TASK TO CARRY OUT: Word-for-word reproduction, images excluded: copy every entry below.

--- DATASET CONTENT Enclosed Below ---

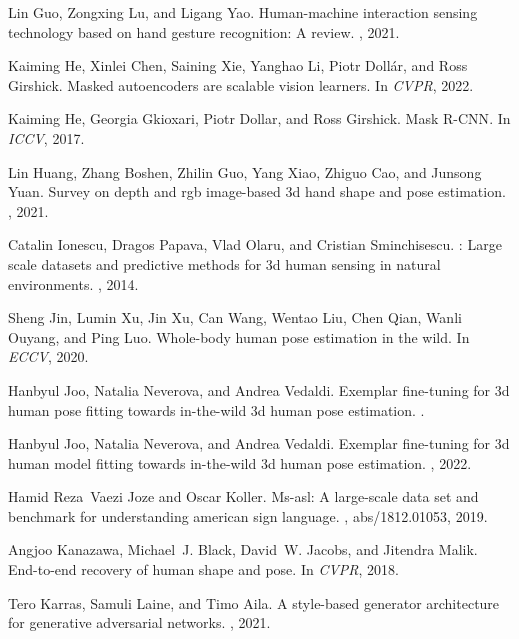 \documentclass[10pt,twocolumn,letterpaper]{article}
\begin{document}
\begin{thebibliography}{10}
Lin Guo, Zongxing Lu, and Ligang Yao.
\newblock Human-machine interaction sensing technology based on hand gesture
  recognition: A review.
, 2021.

Kaiming He, Xinlei Chen, Saining Xie, Yanghao Li, Piotr Doll{\'a}r, and Ross
  Girshick.
\newblock Masked autoencoders are scalable vision learners.
\newblock In {\em CVPR}, 2022.

Kaiming He, Georgia Gkioxari, Piotr Dollar, and Ross Girshick.
\newblock Mask {R}-{CNN}.
\newblock In {\em ICCV}, 2017.

Lin Huang, Zhang Boshen, Zhilin Guo, Yang Xiao, Zhiguo Cao, and Junsong Yuan.
\newblock Survey on depth and rgb image-based 3d hand shape and pose
  estimation.
, 2021.

Catalin Ionescu, Dragos Papava, Vlad Olaru, and Cristian Sminchisescu.
: Large scale datasets and predictive methods for 3d human
  sensing in natural environments.
, 2014.

Sheng Jin, Lumin Xu, Jin Xu, Can Wang, Wentao Liu, Chen Qian, Wanli Ouyang, and
  Ping Luo.
\newblock Whole-body human pose estimation in the wild.
\newblock In {\em ECCV}, 2020.

Hanbyul Joo, Natalia Neverova, and Andrea Vedaldi.
\newblock Exemplar fine-tuning for 3d human pose fitting towards in-the-wild 3d
  human pose estimation.
.

Hanbyul Joo, Natalia Neverova, and Andrea Vedaldi.
\newblock Exemplar fine-tuning for 3d human model fitting towards in-the-wild
  3d human pose estimation.
, 2022.

Hamid Reza~Vaezi Joze and Oscar Koller.
\newblock Ms-asl: A large-scale data set and benchmark for understanding
  american sign language.
, abs/1812.01053, 2019.

Angjoo Kanazawa, Michael~J. Black, David~W. Jacobs, and Jitendra Malik.
\newblock End-to-end recovery of human shape and pose.
\newblock In {\em CVPR}, 2018.

Tero Karras, Samuli Laine, and Timo Aila.
\newblock A style-based generator architecture for generative adversarial
  networks.
, 2021.


\end{thebibliography}
\end{document}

--- End of Enclosed DATASET CONTENT ---

EXERCISE ANSWER:
 \documentclass[10pt,twocolumn,letterpaper]{article}
\begin{document}
\begin{thebibliography}{10}
Lin Guo, Zongxing Lu, and Ligang Yao.
\newblock Human-machine interaction sensing technology based on hand gesture
  recognition: A review.
, 2021.

Kaiming He, Xinlei Chen, Saining Xie, Yanghao Li, Piotr Doll{\'a}r, and Ross
  Girshick.
\newblock Masked autoencoders are scalable vision learners.
\newblock In {\em CVPR}, 2022.

Kaiming He, Georgia Gkioxari, Piotr Dollar, and Ross Girshick.
\newblock Mask {R}-{CNN}.
\newblock In {\em ICCV}, 2017.

Lin Huang, Zhang Boshen, Zhilin Guo, Yang Xiao, Zhiguo Cao, and Junsong Yuan.
\newblock Survey on depth and rgb image-based 3d hand shape and pose
  estimation.
, 2021.

Catalin Ionescu, Dragos Papava, Vlad Olaru, and Cristian Sminchisescu.
: Large scale datasets and predictive methods for 3d human
  sensing in natural environments.
, 2014.

Sheng Jin, Lumin Xu, Jin Xu, Can Wang, Wentao Liu, Chen Qian, Wanli Ouyang, and
  Ping Luo.
\newblock Whole-body human pose estimation in the wild.
\newblock In {\em ECCV}, 2020.

Hanbyul Joo, Natalia Neverova, and Andrea Vedaldi.
\newblock Exemplar fine-tuning for 3d human pose fitting towards in-the-wild 3d
  human pose estimation.
.

Hanbyul Joo, Natalia Neverova, and Andrea Vedaldi.
\newblock Exemplar fine-tuning for 3d human model fitting towards in-the-wild
  3d human pose estimation.
, 2022.

Hamid Reza~Vaezi Joze and Oscar Koller.
\newblock Ms-asl: A large-scale data set and benchmark for understanding
  american sign language.
, abs/1812.01053, 2019.

Angjoo Kanazawa, Michael~J. Black, David~W. Jacobs, and Jitendra Malik.
\newblock End-to-end recovery of human shape and pose.
\newblock In {\em CVPR}, 2018.

Tero Karras, Samuli Laine, and Timo Aila.
\newblock A style-based generator architecture for generative adversarial
  networks.
, 2021.


\end{thebibliography}
\end{document}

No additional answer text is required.